Era un persona querida y a la vez trabajadora. Nos encontramos un día que venía de pedir por las casas para comer para él y sus hermanos. Eran los años 1987-1988. Me impresionó bastante que me dijera que venía de pedir para comer. Cargaba una botella de leche El Castillo y un paquete de galletas María. Me dijo que tenía que llevárselo a su familia; su padre, en paro y solía beber, su madre, atada a sus hijos, eran cinco criaturas contando con mi amigo. Le invité a comer a casa de mis padres, aceptó sin pensarlo, pero antes me dijo que lo esperara que le iba a dar lo reunido cuando había ido a pedir casa por casa, lo esperé. Él era conocido en el barrio, jugaba muy bien al balón, al rato vino respirando fuertemente pues venía sofocado, ya que había ido corriendo. De camino a mi casa nos encontramos con un cartonero que recogía cartones para ganar una miseria. Camilo se llamaba el hombre. Se puso a hablar con mi amigo, hablaron y se despidieron y fuimos camino a mi casa. Al llegar le pregunté a mi madre: -Mamá ¿puede quedarse mi amigo a comer en casa? Y mi madre dijo: Sí y yo le pregunté: ¿qué hay hoy de comer? Mi madre contestó: -Hay lentejas. Yo le pregunté a mi amigo: -¿Te gustan las lentejas? Y él me dijo que sí. No tenía opción. A nosotros no nos sobraba el dinero tampoco. Eran tiempos duros. La gente se buscaba la vida como podía. Nos sirvió mi madre la comida y los dos nos pusimos a comer. Yo le dije: -Come pan si quieres. Y se cortó un trozo de pan con el cuchillo. Comía con ganas, teníamos hambre los dos, yo pasé la mañana en el colegio, y mi amigo la había pasado pidiendo víveres para él, su madre y hermanos. Después de comer fuimos a jugar al balón, estuvimos un rato y yo me tenía que volver al colegio. Mi amigo decía que se iba a recoger chatarra con un amigo de su barrio, al parecer llevaban una carreta.

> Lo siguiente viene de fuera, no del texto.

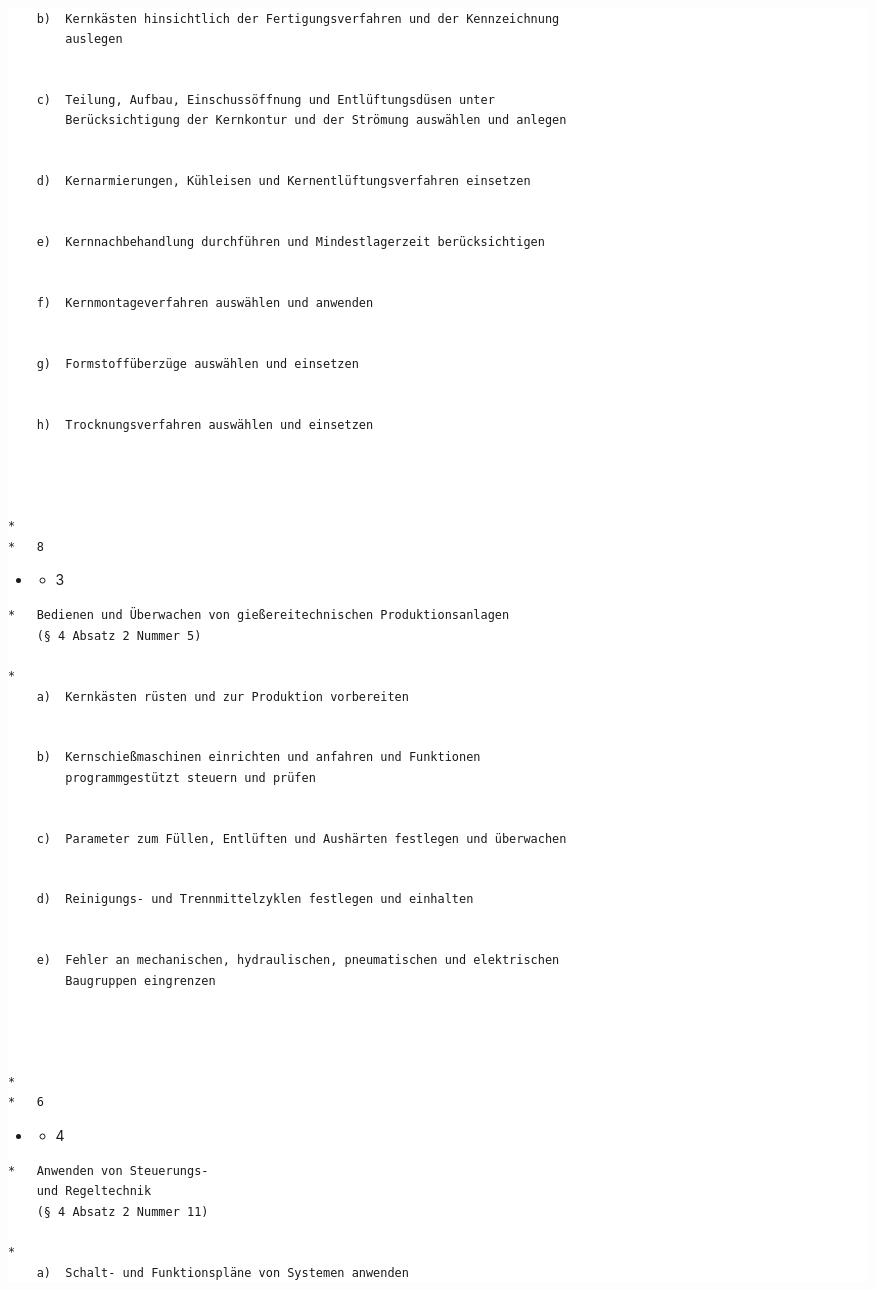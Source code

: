 
        b)  Kernkästen hinsichtlich der Fertigungsverfahren und der Kennzeichnung
            auslegen


        c)  Teilung, Aufbau, Einschussöffnung und Entlüftungsdüsen unter
            Berücksichtigung der Kernkontur und der Strömung auswählen und anlegen


        d)  Kernarmierungen, Kühleisen und Kernentlüftungsverfahren einsetzen


        e)  Kernnachbehandlung durchführen und Mindestlagerzeit berücksichtigen


        f)  Kernmontageverfahren auswählen und anwenden


        g)  Formstoffüberzüge auswählen und einsetzen


        h)  Trocknungsverfahren auswählen und einsetzen




    *
    *   8


*    *   3

    *   Bedienen und Überwachen von gießereitechnischen Produktionsanlagen
        (§ 4 Absatz 2 Nummer 5)

    *
        a)  Kernkästen rüsten und zur Produktion vorbereiten


        b)  Kernschießmaschinen einrichten und anfahren und Funktionen
            programmgestützt steuern und prüfen


        c)  Parameter zum Füllen, Entlüften und Aushärten festlegen und überwachen


        d)  Reinigungs- und Trennmittelzyklen festlegen und einhalten


        e)  Fehler an mechanischen, hydraulischen, pneumatischen und elektrischen
            Baugruppen eingrenzen




    *
    *   6


*    *   4

    *   Anwenden von Steuerungs-
        und Regeltechnik
        (§ 4 Absatz 2 Nummer 11)

    *
        a)  Schalt- und Funktionspläne von Systemen anwenden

Pasó el tiempo. Y mi amigo no me saludaba. Yo pensaba que estaba ofendido por algo. Pero no, descubrí que no me saludaba porque le daba vergüenza. El que comiera en mi casa le hizo perderme la confianza, ya que había una línea invisible que nos separaba. Yo, a colegios de pago y comida caliente todos los días, él la mayor parte de los días no sabía si iba a comer ese día, y de ir al colegio ni pensarlo. No me saludaba por la línea, esa maldita línea divisoria entre su realidad y la mía. No me miraba, le daba vergüenza mirarme, mi presencia le molestaba, no me sentí ofendido, al principio me dio rabia, después sentí pena por él. No quería saber de mí por si yo iba contando la realidad de su día a día. No estaba escolarizado, tal vez sí, pero no iba. Cuando pasó el tiempo se lo recordé a mi madre, le dije: -Que mira lo que me ha pasado con mi amigo, que no me saluda, que no quiere cuentas conmigo, parece como si le diera vergüenza el haber venido a casa a comer. Yo entiendo a ese chaval, dijo mi madre. La necesidad que pasará la criatura. Y sus hermanos lo mismo.
Pasó el tiempo, y me armé de valor y fui a buscarlo a su casa, a ver qué pasaba. Cuando le golpeo en la puerta de su casa, sale su madre y me dice: -¿Qué quieres? ¿A quién buscas? Busco a su hijo José, y la madre me dijo: -José está en un reformatorio con sus hermanos, vino la asistenta social y se los llevó. Ahora el que sentía vergüenza era yo, yo por tenerlo todo, y ellos por no tener nada. Sentía vacío que en mi jovencísima experiencia no podía entender bien. Ahora no hay esas líneas pues tenemos la comida y la bebida diaria, nos podemos dar un capricho de vez en cuando. Con los años volví a ver a José, tenía coche y una familia. Me alegré.